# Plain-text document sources
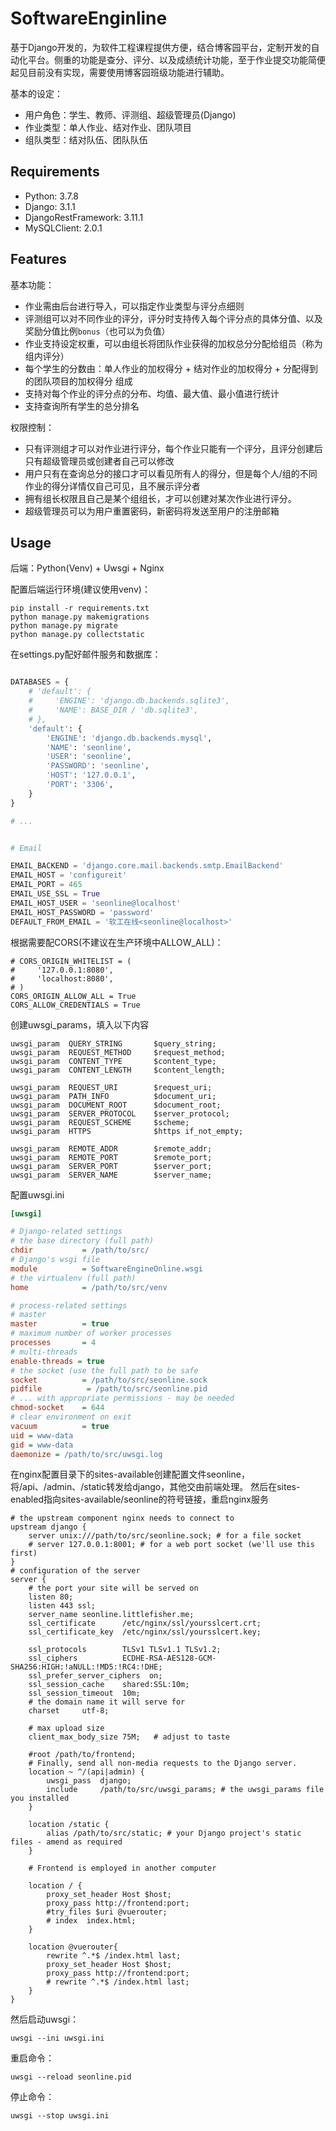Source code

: # SoftwareEnginline

基于Django开发的，为软件工程课程提供方便，结合博客园平台，定制开发的自动化平台。侧重的功能是查分、评分、以及成绩统计功能，至于作业提交功能简便起见目前没有实现，需要使用博客园班级功能进行辅助。

基本的设定：

* 用户角色：学生、教师、评测组、超级管理员(Django)
* 作业类型：单人作业、结对作业、团队项目
* 组队类型：结对队伍、团队队伍

## Requirements

* Python: 3.7.8
* Django: 3.1.1
* DjangoRestFramework: 3.11.1
* MySQLClient: 2.0.1

## Features

基本功能：

* 作业需由后台进行导入，可以指定作业类型与评分点细则
* 评测组可以对不同作业的评分，评分时支持传入每个评分点的具体分值、以及奖励分值比例`bonus`（也可以为负值）
* 作业支持设定权重，可以由组长将团队作业获得的加权总分分配给组员（称为组内评分）
* 每个学生的分数由：单人作业的加权得分 + 结对作业的加权得分 + 分配得到的团队项目的加权得分 组成
* 支持对每个作业的评分点的分布、均值、最大值、最小值进行统计
* 支持查询所有学生的总分排名

权限控制：

* 只有评测组才可以对作业进行评分，每个作业只能有一个评分，且评分创建后只有超级管理员或创建者自己可以修改
* 用户只有在查询总分的接口才可以看见所有人的得分，但是每个人/组的不同作业的得分详情仅自己可见，且不展示评分者
* 拥有组长权限且自己是某个组组长，才可以创建对某次作业进行评分。
* 超级管理员可以为用户重置密码，新密码将发送至用户的注册邮箱


## Usage

后端：Python(Venv) + Uwsgi + Nginx

配置后端运行环境(建议使用venv)：

```shell script
pip install -r requirements.txt
python manage.py makemigrations
python manage.py migrate
python manage.py collectstatic
```

在settings.py配好邮件服务和数据库：
```python

DATABASES = {
    # 'default': {
    #     'ENGINE': 'django.db.backends.sqlite3',
    #     'NAME': BASE_DIR / 'db.sqlite3',
    # },
    'default': {
        'ENGINE': 'django.db.backends.mysql',
        'NAME': 'seonline',
        'USER': 'seonline',
        'PASSWORD': 'seonline',
        'HOST': '127.0.0.1',
        'PORT': '3306',
    }
}

# ...


# Email

EMAIL_BACKEND = 'django.core.mail.backends.smtp.EmailBackend'
EMAIL_HOST = 'configureit'
EMAIL_PORT = 465
EMAIL_USE_SSL = True
EMAIL_HOST_USER = 'seonline@localhost'
EMAIL_HOST_PASSWORD = 'password'
DEFAULT_FROM_EMAIL = '软工在线<seonline@localhost>'
```

根据需要配CORS(不建议在生产环境中ALLOW_ALL)：

```
# CORS_ORIGIN_WHITELIST = (
#     '127.0.0.1:8080',
#     'localhost:8080',
# )
CORS_ORIGIN_ALLOW_ALL = True
CORS_ALLOW_CREDENTIALS = True
```

创建uwsgi_params，填入以下内容

```
uwsgi_param  QUERY_STRING       $query_string;
uwsgi_param  REQUEST_METHOD     $request_method;
uwsgi_param  CONTENT_TYPE       $content_type;
uwsgi_param  CONTENT_LENGTH     $content_length;

uwsgi_param  REQUEST_URI        $request_uri;
uwsgi_param  PATH_INFO          $document_uri;
uwsgi_param  DOCUMENT_ROOT      $document_root;
uwsgi_param  SERVER_PROTOCOL    $server_protocol;
uwsgi_param  REQUEST_SCHEME     $scheme;
uwsgi_param  HTTPS              $https if_not_empty;

uwsgi_param  REMOTE_ADDR        $remote_addr;
uwsgi_param  REMOTE_PORT        $remote_port;
uwsgi_param  SERVER_PORT        $server_port;
uwsgi_param  SERVER_NAME        $server_name;
```

配置uwsgi.ini

```ini
[uwsgi]

# Django-related settings
# the base directory (full path)
chdir           = /path/to/src/
# Django's wsgi file
module          = SoftwareEngineOnline.wsgi
# the virtualenv (full path)
home            = /path/to/src/venv

# process-related settings
# master
master          = true
# maximum number of worker processes
processes       = 4
# multi-threads
enable-threads = true
# the socket (use the full path to be safe
socket          = /path/to/src/seonline.sock
pidfile          = /path/to/src/seonline.pid
# ... with appropriate permissions - may be needed
chmod-socket    = 644
# clear environment on exit
vacuum          = true
uid = www-data
gid = www-data
daemonize = /path/to/src/uwsgi.log

```

在nginx配置目录下的sites-available创建配置文件seonline，将/api、/admin、/static转发给django，其他交由前端处理。
然后在sites-enabled指向sites-available/seonline的符号链接，重启nginx服务

```
# the upstream component nginx needs to connect to
upstream django {
    server unix:///path/to/src/seonline.sock; # for a file socket
    # server 127.0.0.1:8001; # for a web port socket (we'll use this first)
}
# configuration of the server
server {
    # the port your site will be served on
    listen 80;
    listen 443 ssl;
    server_name seonline.littlefisher.me;
    ssl_certificate      /etc/nginx/ssl/yoursslcert.crt;
    ssl_certificate_key  /etc/nginx/ssl/yoursslcert.key;

    ssl_protocols        TLSv1 TLSv1.1 TLSv1.2;
    ssl_ciphers          ECDHE-RSA-AES128-GCM-SHA256:HIGH:!aNULL:!MD5:!RC4:!DHE;
    ssl_prefer_server_ciphers  on;
    ssl_session_cache    shared:SSL:10m;
    ssl_session_timeout  10m;
    # the domain name it will serve for
    charset     utf-8;

    # max upload size
    client_max_body_size 75M;   # adjust to taste

    #root /path/to/frontend;
    # Finally, send all non-media requests to the Django server.
    location ~ ^/(api|admin) {
        uwsgi_pass  django;
        include     /path/to/src/uwsgi_params; # the uwsgi_params file you installed
    }

    location /static {
        alias /path/to/src/static; # your Django project's static files - amend as required
    }

    # Frontend is employed in another computer

    location / {
        proxy_set_header Host $host;
        proxy_pass http://frontend:port;
        #try_files $uri @vuerouter;
        # index  index.html;
    }

    location @vuerouter{
        rewrite ^.*$ /index.html last;
        proxy_set_header Host $host;
        proxy_pass http://frontend:port;
        # rewrite ^.*$ /index.html last;
    }
}

```

然后启动uwsgi：

```
uwsgi --ini uwsgi.ini
```

重启命令：

```
uwsgi --reload seonline.pid
```

停止命令：

```
uwsgi --stop uwsgi.ini
```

# Work item
Going line by line through the entries above, count each line that has the word "location", then state the count alone.

# Output below
4